Jakarta (ANTARA) - Anggota Badan Legislasi (Baleg) DPR RI Evita Nursanty menegaskan bahwa revisi Undang-Undang Nomor 18 Tahun 2017 tentang Pelindungan Pekerja Migran Indonesia (P2MI) yang sudah disahkan sebagai RUU inisiatif DPR sangat diperlukan untuk menangani permasalahan pekerja migran.
Hal ini mengingat, kata Evita yang juga Wakil Ketua Komisi VII DPR RI, pekerja migran sering kali menjadi korban tindak pidana perdagangan orang (TPPO). Oleh karena itu, langkah nyata berupa reformasi kebijakan sangat dibutuhkan untuk pekerja migran Indonesia (PMI).
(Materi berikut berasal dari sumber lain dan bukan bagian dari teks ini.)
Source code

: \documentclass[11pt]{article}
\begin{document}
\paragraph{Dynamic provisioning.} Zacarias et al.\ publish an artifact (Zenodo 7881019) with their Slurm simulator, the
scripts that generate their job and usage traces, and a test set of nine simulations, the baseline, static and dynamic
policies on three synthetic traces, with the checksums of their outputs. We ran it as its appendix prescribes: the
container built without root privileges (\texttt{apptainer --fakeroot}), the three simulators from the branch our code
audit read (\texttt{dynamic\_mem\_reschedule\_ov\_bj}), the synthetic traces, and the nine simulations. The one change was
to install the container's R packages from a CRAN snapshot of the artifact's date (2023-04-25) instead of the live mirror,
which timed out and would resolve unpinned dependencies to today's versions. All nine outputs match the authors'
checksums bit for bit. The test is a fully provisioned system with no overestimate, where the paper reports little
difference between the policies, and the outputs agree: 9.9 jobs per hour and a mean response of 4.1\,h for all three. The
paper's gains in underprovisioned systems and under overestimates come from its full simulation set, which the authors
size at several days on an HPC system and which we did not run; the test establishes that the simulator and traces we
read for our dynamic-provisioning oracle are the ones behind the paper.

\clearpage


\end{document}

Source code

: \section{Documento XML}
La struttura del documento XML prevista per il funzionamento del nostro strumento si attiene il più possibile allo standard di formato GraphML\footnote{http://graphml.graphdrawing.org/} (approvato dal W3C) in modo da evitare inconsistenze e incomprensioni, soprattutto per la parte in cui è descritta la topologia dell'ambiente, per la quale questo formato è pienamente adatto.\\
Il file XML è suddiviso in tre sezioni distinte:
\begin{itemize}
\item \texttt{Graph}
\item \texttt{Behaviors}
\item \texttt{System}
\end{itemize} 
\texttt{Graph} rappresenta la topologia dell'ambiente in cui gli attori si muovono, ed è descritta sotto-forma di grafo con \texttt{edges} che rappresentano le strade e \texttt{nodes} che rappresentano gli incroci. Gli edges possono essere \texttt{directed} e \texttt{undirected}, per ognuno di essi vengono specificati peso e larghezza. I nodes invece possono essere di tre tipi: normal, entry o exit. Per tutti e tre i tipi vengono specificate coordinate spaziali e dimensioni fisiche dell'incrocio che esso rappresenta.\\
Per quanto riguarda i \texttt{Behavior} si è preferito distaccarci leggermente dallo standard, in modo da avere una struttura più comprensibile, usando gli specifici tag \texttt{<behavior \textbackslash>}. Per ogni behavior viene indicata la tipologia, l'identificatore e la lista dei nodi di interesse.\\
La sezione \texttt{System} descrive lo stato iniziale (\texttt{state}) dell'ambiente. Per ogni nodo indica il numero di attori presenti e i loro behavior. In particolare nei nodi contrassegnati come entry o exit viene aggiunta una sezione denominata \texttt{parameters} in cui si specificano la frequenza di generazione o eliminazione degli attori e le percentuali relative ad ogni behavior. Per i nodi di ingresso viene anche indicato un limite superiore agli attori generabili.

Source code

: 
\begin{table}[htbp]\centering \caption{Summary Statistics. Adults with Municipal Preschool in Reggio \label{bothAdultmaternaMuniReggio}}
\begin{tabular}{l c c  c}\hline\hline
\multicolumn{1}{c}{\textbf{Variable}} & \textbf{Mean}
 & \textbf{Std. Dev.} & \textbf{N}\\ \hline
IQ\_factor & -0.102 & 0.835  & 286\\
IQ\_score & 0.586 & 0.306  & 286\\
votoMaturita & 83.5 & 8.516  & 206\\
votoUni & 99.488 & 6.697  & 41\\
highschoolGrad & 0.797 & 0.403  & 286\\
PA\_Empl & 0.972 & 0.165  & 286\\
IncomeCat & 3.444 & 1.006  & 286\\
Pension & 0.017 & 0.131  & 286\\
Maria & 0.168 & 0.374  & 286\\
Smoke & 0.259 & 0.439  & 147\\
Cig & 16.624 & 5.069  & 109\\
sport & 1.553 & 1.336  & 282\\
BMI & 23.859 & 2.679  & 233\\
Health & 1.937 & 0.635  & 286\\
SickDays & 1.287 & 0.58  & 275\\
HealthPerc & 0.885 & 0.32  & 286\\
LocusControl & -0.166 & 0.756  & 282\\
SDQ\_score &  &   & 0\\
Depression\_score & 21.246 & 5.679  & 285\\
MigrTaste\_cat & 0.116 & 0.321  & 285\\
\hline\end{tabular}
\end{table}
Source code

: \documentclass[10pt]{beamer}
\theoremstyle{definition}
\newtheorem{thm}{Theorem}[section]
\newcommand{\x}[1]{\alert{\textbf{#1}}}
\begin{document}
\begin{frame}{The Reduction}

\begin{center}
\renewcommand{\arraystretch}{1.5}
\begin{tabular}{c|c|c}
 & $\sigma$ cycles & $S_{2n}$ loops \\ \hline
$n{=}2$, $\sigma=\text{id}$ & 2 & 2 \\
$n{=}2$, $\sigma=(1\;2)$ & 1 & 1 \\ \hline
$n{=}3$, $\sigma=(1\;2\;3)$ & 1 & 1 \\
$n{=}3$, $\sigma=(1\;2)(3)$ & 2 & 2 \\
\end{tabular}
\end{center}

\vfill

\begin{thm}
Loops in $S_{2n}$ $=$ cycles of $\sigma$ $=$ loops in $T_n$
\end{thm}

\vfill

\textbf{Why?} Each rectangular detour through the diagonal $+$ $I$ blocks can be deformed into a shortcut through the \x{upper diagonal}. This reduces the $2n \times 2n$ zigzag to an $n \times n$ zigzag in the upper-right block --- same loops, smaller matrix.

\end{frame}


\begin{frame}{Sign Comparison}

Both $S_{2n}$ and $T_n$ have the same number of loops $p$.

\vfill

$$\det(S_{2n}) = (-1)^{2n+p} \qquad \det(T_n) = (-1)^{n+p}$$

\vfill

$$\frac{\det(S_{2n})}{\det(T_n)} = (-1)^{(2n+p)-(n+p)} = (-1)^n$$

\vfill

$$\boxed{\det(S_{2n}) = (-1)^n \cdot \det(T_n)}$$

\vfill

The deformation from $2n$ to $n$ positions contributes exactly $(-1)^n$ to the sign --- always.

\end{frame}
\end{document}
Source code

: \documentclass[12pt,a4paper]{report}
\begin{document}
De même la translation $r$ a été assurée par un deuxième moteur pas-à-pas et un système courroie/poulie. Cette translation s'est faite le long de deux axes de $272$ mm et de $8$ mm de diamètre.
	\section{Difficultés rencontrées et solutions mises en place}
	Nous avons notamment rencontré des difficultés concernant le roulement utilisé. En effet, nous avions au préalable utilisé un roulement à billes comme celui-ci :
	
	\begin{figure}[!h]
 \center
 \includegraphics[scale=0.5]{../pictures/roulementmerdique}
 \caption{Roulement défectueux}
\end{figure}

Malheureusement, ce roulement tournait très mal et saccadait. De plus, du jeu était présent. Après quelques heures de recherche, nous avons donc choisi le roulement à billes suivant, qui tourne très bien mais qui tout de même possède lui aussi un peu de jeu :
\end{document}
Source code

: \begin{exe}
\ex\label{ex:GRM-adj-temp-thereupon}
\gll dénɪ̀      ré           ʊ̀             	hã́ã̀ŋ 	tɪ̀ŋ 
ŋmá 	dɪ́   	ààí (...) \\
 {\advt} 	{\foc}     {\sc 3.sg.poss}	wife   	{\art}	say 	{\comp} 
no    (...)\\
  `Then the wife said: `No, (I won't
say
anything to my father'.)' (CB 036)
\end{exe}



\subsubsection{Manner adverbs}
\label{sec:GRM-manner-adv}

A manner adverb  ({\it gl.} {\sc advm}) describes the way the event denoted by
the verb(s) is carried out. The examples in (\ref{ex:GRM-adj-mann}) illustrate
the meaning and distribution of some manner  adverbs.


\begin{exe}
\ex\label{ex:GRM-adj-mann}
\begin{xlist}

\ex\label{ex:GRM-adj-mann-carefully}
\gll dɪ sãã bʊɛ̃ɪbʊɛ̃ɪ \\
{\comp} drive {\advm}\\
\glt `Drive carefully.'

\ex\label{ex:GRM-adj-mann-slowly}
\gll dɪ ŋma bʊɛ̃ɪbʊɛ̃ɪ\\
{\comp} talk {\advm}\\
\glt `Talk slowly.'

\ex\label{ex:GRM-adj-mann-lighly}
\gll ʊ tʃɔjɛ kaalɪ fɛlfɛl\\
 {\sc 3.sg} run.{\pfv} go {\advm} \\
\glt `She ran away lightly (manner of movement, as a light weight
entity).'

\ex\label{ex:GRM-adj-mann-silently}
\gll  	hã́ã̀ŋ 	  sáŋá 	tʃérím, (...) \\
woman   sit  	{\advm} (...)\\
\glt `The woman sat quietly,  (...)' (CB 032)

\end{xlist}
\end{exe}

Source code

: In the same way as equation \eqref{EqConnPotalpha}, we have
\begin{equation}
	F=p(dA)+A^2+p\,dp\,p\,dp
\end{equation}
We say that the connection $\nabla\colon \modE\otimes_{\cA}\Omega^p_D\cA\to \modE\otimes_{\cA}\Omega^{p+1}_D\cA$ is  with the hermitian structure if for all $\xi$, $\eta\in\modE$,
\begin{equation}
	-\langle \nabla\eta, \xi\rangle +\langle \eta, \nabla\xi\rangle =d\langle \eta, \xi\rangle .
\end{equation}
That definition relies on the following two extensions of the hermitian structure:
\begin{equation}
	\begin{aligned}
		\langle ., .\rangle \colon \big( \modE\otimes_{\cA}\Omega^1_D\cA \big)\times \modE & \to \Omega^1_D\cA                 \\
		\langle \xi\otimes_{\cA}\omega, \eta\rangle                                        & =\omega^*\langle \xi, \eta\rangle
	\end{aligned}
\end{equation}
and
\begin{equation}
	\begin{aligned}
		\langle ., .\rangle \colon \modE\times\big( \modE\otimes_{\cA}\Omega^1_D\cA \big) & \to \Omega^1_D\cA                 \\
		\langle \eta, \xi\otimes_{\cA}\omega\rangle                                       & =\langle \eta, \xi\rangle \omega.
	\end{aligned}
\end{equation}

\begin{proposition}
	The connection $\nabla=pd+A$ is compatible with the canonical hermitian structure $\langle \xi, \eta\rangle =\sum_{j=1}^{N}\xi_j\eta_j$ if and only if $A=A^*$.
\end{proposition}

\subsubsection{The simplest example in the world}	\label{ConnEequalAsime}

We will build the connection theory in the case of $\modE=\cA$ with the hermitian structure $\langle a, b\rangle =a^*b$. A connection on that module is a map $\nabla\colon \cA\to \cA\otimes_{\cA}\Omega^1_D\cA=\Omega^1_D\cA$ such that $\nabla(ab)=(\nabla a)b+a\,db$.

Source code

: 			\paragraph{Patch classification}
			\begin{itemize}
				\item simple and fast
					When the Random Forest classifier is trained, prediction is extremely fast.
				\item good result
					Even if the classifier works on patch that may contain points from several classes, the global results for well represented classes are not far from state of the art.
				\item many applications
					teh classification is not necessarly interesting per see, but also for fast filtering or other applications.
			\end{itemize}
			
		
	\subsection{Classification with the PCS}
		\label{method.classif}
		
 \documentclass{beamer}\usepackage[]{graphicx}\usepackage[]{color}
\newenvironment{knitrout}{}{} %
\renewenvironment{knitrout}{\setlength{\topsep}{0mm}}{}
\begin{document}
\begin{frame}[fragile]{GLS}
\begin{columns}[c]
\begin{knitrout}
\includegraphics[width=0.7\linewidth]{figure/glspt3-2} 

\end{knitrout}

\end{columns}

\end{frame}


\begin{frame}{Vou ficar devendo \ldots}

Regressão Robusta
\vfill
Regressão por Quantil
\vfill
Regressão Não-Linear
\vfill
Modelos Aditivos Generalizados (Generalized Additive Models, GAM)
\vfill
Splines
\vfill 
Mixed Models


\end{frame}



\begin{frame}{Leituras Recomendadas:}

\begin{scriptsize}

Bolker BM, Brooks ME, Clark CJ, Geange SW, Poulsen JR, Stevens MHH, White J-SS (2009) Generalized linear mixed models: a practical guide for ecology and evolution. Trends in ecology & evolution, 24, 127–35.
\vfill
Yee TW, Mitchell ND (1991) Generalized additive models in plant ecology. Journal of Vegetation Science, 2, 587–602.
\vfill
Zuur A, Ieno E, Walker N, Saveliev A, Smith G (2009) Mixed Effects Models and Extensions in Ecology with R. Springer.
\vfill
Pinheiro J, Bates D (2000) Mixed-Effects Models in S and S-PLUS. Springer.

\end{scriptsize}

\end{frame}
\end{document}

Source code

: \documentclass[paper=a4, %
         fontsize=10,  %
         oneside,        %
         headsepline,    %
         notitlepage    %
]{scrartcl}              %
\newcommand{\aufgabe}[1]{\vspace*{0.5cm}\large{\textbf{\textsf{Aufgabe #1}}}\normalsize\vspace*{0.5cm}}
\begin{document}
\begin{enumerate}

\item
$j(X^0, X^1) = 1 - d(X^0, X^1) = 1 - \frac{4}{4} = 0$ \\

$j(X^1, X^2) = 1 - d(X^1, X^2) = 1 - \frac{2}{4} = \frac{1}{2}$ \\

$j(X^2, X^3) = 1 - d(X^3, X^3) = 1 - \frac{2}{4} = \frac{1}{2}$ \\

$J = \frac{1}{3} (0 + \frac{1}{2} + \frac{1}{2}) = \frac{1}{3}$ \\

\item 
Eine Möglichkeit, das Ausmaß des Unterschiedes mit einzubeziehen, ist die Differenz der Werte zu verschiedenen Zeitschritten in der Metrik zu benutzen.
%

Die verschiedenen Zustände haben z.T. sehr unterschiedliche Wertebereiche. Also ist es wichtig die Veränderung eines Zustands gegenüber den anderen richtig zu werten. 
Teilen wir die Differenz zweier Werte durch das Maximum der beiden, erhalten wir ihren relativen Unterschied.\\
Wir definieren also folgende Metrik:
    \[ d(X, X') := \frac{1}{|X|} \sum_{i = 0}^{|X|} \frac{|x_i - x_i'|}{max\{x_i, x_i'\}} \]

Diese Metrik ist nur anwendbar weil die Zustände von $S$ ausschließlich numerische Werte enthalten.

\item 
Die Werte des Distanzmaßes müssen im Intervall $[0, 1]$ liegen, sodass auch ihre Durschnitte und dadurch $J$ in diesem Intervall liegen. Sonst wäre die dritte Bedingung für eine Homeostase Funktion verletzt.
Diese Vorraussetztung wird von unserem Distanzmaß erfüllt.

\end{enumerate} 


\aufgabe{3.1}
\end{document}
"RUU P2MI diharapkan dapat memperketat regulasi dan sanksi bagi agen tenaga kerja ilegal yang memanfaatkan PMI untuk kepentingan eksploitasi di luar negeri," kata Evita dalam keterangannya di Jakarta, Sabtu.
Apalagi, menurut wakil rakyat yang membidangi perindustrian, UMKM, ekonomi kreatif, pariwisata, dan sarana publikasi, TPPO sudah masuk sebagai modus perbudakan modern yang terjadi akhir-akhir ini sehingga keberadaan RUU P2MI nantinya diharapkan dapat menjadi payung hukum yang makin melindungi pekerja migran.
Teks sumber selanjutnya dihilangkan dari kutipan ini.